While slightly overlong, “Memory, Sorrow and Thorn” is a triumph of high fantasy. Like the “Belgariad” and the “Malloreon” it is a vast tale spanning several kingdoms and culminating in a smashingly epic confrontation. The twist ending will satisfy some readers, but may frustrate others. Suffice it to say that if you liked the way the “Belgariad” ended, you’ll probably like this. That isn’t a spoiler, by the way.

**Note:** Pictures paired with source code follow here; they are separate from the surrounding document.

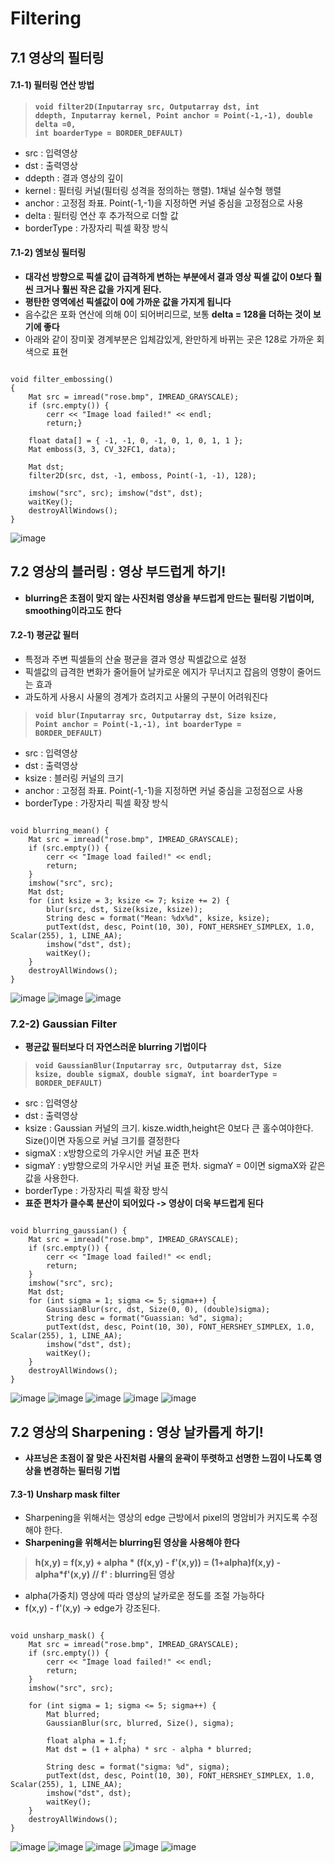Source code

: Filtering
================
## 7.1 영상의 필터링
#### 7.1-1) 필터링 연산 방법
> <code>**void filter2D(Inputarray src, Outputarray dst, int ddepth, Inputarray kernel, Point anchor = Point(-1,-1), double delta =0, int boarderType = BORDER_DEFAULT)**</code>
  * src : 입력영상
  * dst : 출력영상
  * ddepth : 결과 영상의 깊이
  * kernel : 필터링 커널(필터링 성격을 정의하는 행렬). 1채널 실수형 행렬
  * anchor : 고정점 좌표. Point(-1,-1)을 지정하면 커널 중심을 고정점으로 사용
  * delta : 필터링 연산 후 추가적으로 더할 값
  * borderType : 가장자리 픽셀 확장 방식
#### 7.1-2) 엠보싱 필터링
* **대각선 방향으로 픽셀 값이 급격하게 변하는 부분에서 결과 영상 픽셀 값이 0보다 훨씬 크거나 훨씬 작은 값을 가지게 된다.**
* **평탄한 영역에선 픽셀값이 0에 가까운 값을 가지게 됩니다**
* 음수값은 포화 연산에 의해 0이 되어버리므로, 보통 **delta = 128을 더하는 것이 보기에 좋다**
* 아래와 같이 장미꽃 경계부분은 입체감있게, 완만하게 바뀌는 곳은 128로 가까운 회색으로 표현
<pre><code>
void filter_embossing()
{
	Mat src = imread("rose.bmp", IMREAD_GRAYSCALE);
	if (src.empty()) {
		cerr << "Image load failed!" << endl;
		return;}

	float data[] = { -1, -1, 0, -1, 0, 1, 0, 1, 1 };
	Mat emboss(3, 3, CV_32FC1, data);

	Mat dst;
	filter2D(src, dst, -1, emboss, Point(-1, -1), 128);

	imshow("src", src);	imshow("dst", dst);
	waitKey();
	destroyAllWindows();
}</code></pre>
![image](https://user-images.githubusercontent.com/50229148/107510240-00cd3d00-6be7-11eb-9bca-73f74803eba4.png)
## 7.2 영상의 블러링 : 영상 부드럽게 하기!
* **blurring은 초점이 맞지 않는 사진처럼 영상을 부드럽게 만드는 필터링 기법이며, smoothing이라고도 한다**
#### 7.2-1) 평균값 필터
* 특정과 주변 픽셀들의 산술 평균을 결과 영상 픽셀값으로 설정
* 픽셀값의 급격한 변화가 줄어들어 날카로운 에지가 무너지고 잡음의 영향이 줄어드는 효과
* 과도하게 사용시 사물의 경계가 흐려지고 사물의 구분이 어려워진다
> <code>**void blur(Inputarray src, Outputarray dst, Size ksize, Point anchor = Point(-1,-1), int boarderType = BORDER_DEFAULT)</code>**
  * src : 입력영상
  * dst : 출력영상
  * ksize : 블러링 커널의 크기
  * anchor : 고정점 좌표. Point(-1,-1)을 지정하면 커널 중심을 고정점으로 사용
  * borderType : 가장자리 픽셀 확장 방식
<pre><code>
void blurring_mean() {
	Mat src = imread("rose.bmp", IMREAD_GRAYSCALE);
	if (src.empty()) {
		cerr << "Image load failed!" << endl;
		return;
	}
	imshow("src", src);
	Mat dst;
	for (int ksize = 3; ksize <= 7; ksize += 2) {
		blur(src, dst, Size(ksize, ksize));
		String desc = format("Mean: %dx%d", ksize, ksize);
		putText(dst, desc, Point(10, 30), FONT_HERSHEY_SIMPLEX, 1.0, Scalar(255), 1, LINE_AA);
		imshow("dst", dst);
		waitKey();
	}
	destroyAllWindows();
}</code></pre>
![image](https://user-images.githubusercontent.com/50229148/107512328-04ae8e80-6bea-11eb-9c6f-6f38939cfe40.png)
![image](https://user-images.githubusercontent.com/50229148/107512352-0f692380-6bea-11eb-83a8-18ef36fd2a12.png)
![image](https://user-images.githubusercontent.com/50229148/107512376-17c15e80-6bea-11eb-9a80-87385897c025.png)
### 7.2-2) Gaussian Filter
* **평균값 필터보다 더 자연스러운 blurring 기법이다**
> <code>**void GaussianBlur(Inputarray src, Outputarray dst, Size ksize, double sigmaX, double sigmaY, int boarderType = BORDER_DEFAULT)</code>**
  * src : 입력영상
  * dst : 출력영상
  * ksize : Gaussian 커널의 크기. kisze.width,height은 0보다 큰 홀수여야한다. Size()이면 자동으로 커널 크기를 결정한다
  * sigmaX : x방향으로의 가우시안 커널 표준 편차
  * sigmaY : y방향으로의 가우시안 커널 표준 편차. sigmaY = 0이면 sigmaX와 같은 값을 사용한다.
  * borderType : 가장자리 픽셀 확장 방식
  * **표준 편차가 클수록 분산이 되어있다 -> 영상이 더욱 부드럽게 된다**
<pre><code>
void blurring_gaussian() {
	Mat src = imread("rose.bmp", IMREAD_GRAYSCALE);
	if (src.empty()) {
		cerr << "Image load failed!" << endl;
		return;
	}
	imshow("src", src);
	Mat dst;
	for (int sigma = 1; sigma <= 5; sigma++) {
		GaussianBlur(src, dst, Size(0, 0), (double)sigma);
		String desc = format("Guassian: %d", sigma);
		putText(dst, desc, Point(10, 30), FONT_HERSHEY_SIMPLEX, 1.0, Scalar(255), 1, LINE_AA);
		imshow("dst", dst);
		waitKey();
	}
	destroyAllWindows();
}</code></pre>
![image](https://user-images.githubusercontent.com/50229148/107513745-00837080-6bec-11eb-92e4-e83fd992ac4d.png)
![image](https://user-images.githubusercontent.com/50229148/107513774-0f6a2300-6bec-11eb-9a16-d7d6f1087ed2.png)
![image](https://user-images.githubusercontent.com/50229148/107513804-1c871200-6bec-11eb-94e2-278de1fba85d.png)
![image](https://user-images.githubusercontent.com/50229148/107513825-26107a00-6bec-11eb-9136-6d139fe23f68.png)
![image](https://user-images.githubusercontent.com/50229148/107513854-2f99e200-6bec-11eb-8240-7f5e1d8bbb40.png)
## 7.2 영상의 Sharpening : 영상 날카롭게 하기!
* **샤프닝은 초점이 잘 맞은 사진처럼 사물의 윤곽이 뚜렷하고 선명한 느낌이 나도록 영상을 변경하는 필터링 기법**
#### 7.3-1) Unsharp mask filter
* Sharpening을 위해서는 영상의 edge 근방에서 pixel의 명암비가 커지도록 수정해야 한다.
* **Sharpening을 위해서는 blurring된 영상을 사용해야 한다**
> **h(x,y) = f(x,y) + alpha * (f(x,y) - f'(x,y)) = (1+alpha)f(x,y) - alpha*f'(x,y) // f' : blurring된 영상**
* alpha(가중치) 영상에 따라 영상의 날카로운 정도를 조절 가능하다
* f(x,y) - f'(x,y) -> edge가 강조된다.
<pre><code>
void unsharp_mask() {
	Mat src = imread("rose.bmp", IMREAD_GRAYSCALE);
	if (src.empty()) {
		cerr << "Image load failed!" << endl;
		return;
	}
	imshow("src", src);

	for (int sigma = 1; sigma <= 5; sigma++) {
		Mat blurred;
		GaussianBlur(src, blurred, Size(), sigma);
		
		float alpha = 1.f;
		Mat dst = (1 + alpha) * src - alpha * blurred;

		String desc = format("sigma: %d", sigma);
		putText(dst, desc, Point(10, 30), FONT_HERSHEY_SIMPLEX, 1.0, Scalar(255), 1, LINE_AA);
		imshow("dst", dst);
		waitKey();
	}
	destroyAllWindows();
}</code></pre>
![image](https://user-images.githubusercontent.com/50229148/107518982-ff097680-6bf2-11eb-9a7a-c0694b2bf32d.png)
![image](https://user-images.githubusercontent.com/50229148/107519003-0892de80-6bf3-11eb-96cb-a163c3982363.png)
![image](https://user-images.githubusercontent.com/50229148/107519003-0892de80-6bf3-11eb-96cb-a163c3982363.png)
![image](https://user-images.githubusercontent.com/50229148/107519030-12b4dd00-6bf3-11eb-8db9-63a86a01e51a.png)
![image](https://user-images.githubusercontent.com/50229148/107519050-1a748180-6bf3-11eb-831f-49bb2759c2c9.png)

From a worldview standpoint, “Memory, Sorrow and Thorn” is quite interesting. Most of the major characters belong to the “Aedonite” religion, a belief system obviously derived from Christianity. (The Son of God, Usires Aedon, is hung on an “Execution Tree” by an evil empire, and is resurrected several days later). It is never quite clear whether or not Williams espouses Christian beliefs, but characters certainly struggle with faith issues. Ultimately, the power of prayer and sacrifice is upheld, but the ending leaves many questions unanswered – such as Williams’ response to the question of whether or not God could allow suffering and death. Williams contrasts the structured Aedonite faith with the polytheism of the Welsh-influenced Hernystiri humans, the Zen-like beliefs of the Sithi elves, and the shamanism of the trolls. From this viewpoint, it is remarkably fascinating.
Objectionable content? Very little. There are a few mild suggestive overtones and the occasional profanity, as well as some violent battle scenes, but the book never strays beyond PG-13 material. Fans of “Lord of the Rings” or “Harry Potter” will probably not find it offensive. Williams shows remarkable restraint.
Overall, I would recommend “Memory, Sorrow and Thorn” to dedicated fans of high fantasy. Other readers probably will not want to read through 2400 pages of material in order to pick up the interesting worldview references. As a fantasy buff, I certainly enjoyed it. If you’re a fan of that genre, you’ll enjoy this series.
A little on the long side, but still a worthy read.